*** DATA SUPPLIED ***

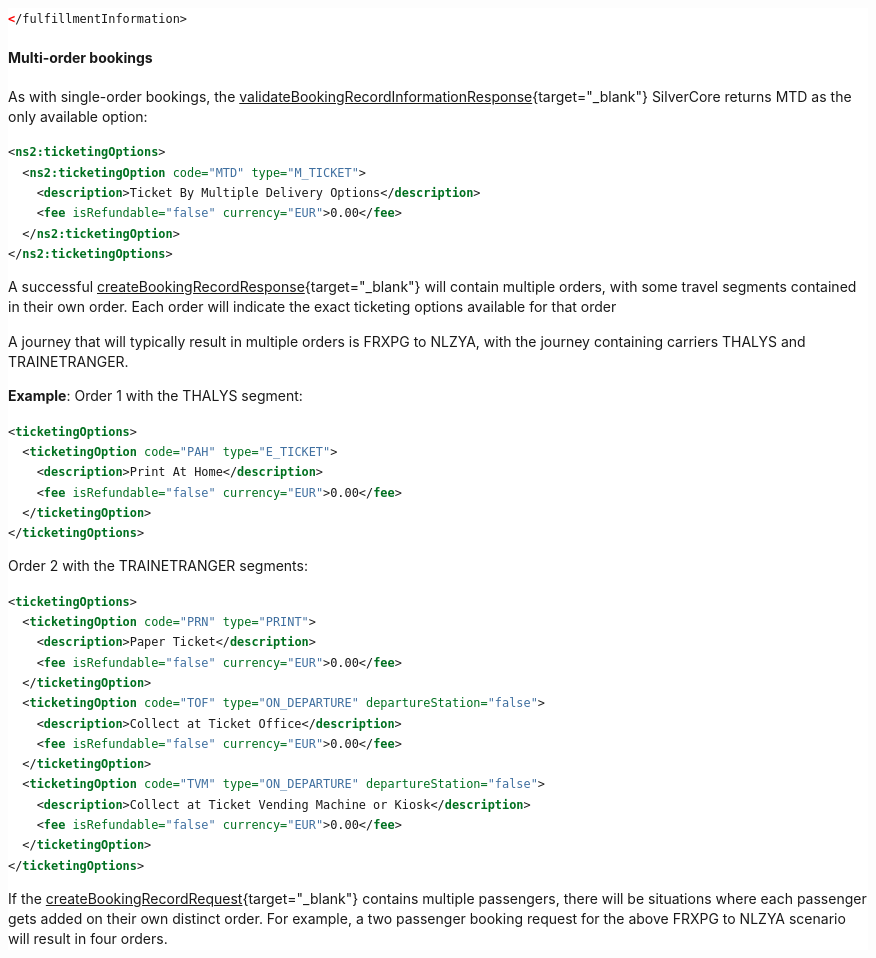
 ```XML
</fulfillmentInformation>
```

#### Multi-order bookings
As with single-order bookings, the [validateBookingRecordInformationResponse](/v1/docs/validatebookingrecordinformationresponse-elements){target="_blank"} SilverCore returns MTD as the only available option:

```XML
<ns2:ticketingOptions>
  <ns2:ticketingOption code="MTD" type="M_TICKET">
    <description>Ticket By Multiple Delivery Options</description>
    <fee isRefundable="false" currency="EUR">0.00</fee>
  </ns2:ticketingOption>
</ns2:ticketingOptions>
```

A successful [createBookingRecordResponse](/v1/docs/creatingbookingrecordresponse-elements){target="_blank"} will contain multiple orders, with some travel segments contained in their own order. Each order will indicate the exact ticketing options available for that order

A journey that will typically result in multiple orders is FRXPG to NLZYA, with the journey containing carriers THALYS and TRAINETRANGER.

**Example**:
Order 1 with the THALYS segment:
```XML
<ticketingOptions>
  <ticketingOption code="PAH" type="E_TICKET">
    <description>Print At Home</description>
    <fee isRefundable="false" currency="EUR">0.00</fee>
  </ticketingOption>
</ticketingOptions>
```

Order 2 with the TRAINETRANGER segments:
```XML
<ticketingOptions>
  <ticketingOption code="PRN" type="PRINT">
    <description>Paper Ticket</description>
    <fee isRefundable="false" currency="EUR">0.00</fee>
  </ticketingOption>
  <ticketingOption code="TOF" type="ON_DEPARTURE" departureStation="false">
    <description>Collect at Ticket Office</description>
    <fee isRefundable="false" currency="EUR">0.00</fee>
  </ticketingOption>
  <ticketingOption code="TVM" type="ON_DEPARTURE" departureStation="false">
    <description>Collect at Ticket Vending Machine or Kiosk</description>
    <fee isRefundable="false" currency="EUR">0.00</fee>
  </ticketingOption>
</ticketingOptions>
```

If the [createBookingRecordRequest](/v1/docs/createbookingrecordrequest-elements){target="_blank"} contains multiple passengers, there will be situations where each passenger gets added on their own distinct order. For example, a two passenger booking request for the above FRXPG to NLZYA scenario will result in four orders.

*** End of DATA SUPPLIED ***

- **WORK TASK**:
Every line above with the word "departureStation" belongs in the answer, copied as written.

- **OUTPUT OF THE TASK**:
  <ticketingOption code="TOF" type="ON_DEPARTURE" departureStation="false">
  <ticketingOption code="TVM" type="ON_DEPARTURE" departureStation="false">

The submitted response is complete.